*** Opening of Dataset extract ***
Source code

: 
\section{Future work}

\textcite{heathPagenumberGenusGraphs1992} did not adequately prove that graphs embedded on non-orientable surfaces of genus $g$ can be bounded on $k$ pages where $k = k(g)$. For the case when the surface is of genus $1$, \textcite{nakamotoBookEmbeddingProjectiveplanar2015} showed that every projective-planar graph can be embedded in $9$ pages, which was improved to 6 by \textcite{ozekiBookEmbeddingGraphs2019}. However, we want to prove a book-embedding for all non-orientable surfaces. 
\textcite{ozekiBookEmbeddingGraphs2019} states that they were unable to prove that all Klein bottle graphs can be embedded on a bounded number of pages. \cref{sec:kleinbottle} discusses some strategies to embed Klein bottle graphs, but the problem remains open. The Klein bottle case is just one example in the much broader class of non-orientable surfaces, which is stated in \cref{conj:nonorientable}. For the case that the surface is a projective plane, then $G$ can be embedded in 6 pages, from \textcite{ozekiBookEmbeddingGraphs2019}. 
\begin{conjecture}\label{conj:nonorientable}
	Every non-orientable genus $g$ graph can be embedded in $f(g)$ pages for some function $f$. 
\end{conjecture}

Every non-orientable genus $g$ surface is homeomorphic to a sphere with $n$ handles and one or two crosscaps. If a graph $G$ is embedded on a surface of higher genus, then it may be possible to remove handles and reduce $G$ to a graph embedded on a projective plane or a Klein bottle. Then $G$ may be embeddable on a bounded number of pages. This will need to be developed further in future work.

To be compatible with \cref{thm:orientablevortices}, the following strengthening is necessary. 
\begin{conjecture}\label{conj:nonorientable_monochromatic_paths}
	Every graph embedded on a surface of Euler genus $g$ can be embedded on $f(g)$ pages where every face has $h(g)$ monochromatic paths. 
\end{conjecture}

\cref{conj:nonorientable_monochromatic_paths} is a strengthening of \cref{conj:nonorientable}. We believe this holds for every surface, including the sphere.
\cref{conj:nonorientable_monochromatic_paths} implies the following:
*** Close of Dataset extract ***
Problem statement: Your response needs to restate the lines above exactly.

Written response:
Source code

: 
\section{Future work}

\textcite{heathPagenumberGenusGraphs1992} did not adequately prove that graphs embedded on non-orientable surfaces of genus $g$ can be bounded on $k$ pages where $k = k(g)$. For the case when the surface is of genus $1$, \textcite{nakamotoBookEmbeddingProjectiveplanar2015} showed that every projective-planar graph can be embedded in $9$ pages, which was improved to 6 by \textcite{ozekiBookEmbeddingGraphs2019}. However, we want to prove a book-embedding for all non-orientable surfaces. 
\textcite{ozekiBookEmbeddingGraphs2019} states that they were unable to prove that all Klein bottle graphs can be embedded on a bounded number of pages. \cref{sec:kleinbottle} discusses some strategies to embed Klein bottle graphs, but the problem remains open. The Klein bottle case is just one example in the much broader class of non-orientable surfaces, which is stated in \cref{conj:nonorientable}. For the case that the surface is a projective plane, then $G$ can be embedded in 6 pages, from \textcite{ozekiBookEmbeddingGraphs2019}. 
\begin{conjecture}\label{conj:nonorientable}
	Every non-orientable genus $g$ graph can be embedded in $f(g)$ pages for some function $f$. 
\end{conjecture}

Every non-orientable genus $g$ surface is homeomorphic to a sphere with $n$ handles and one or two crosscaps. If a graph $G$ is embedded on a surface of higher genus, then it may be possible to remove handles and reduce $G$ to a graph embedded on a projective plane or a Klein bottle. Then $G$ may be embeddable on a bounded number of pages. This will need to be developed further in future work.

To be compatible with \cref{thm:orientablevortices}, the following strengthening is necessary. 
\begin{conjecture}\label{conj:nonorientable_monochromatic_paths}
	Every graph embedded on a surface of Euler genus $g$ can be embedded on $f(g)$ pages where every face has $h(g)$ monochromatic paths. 
\end{conjecture}

\cref{conj:nonorientable_monochromatic_paths} is a strengthening of \cref{conj:nonorientable}. We believe this holds for every surface, including the sphere.
\cref{conj:nonorientable_monochromatic_paths} implies the following:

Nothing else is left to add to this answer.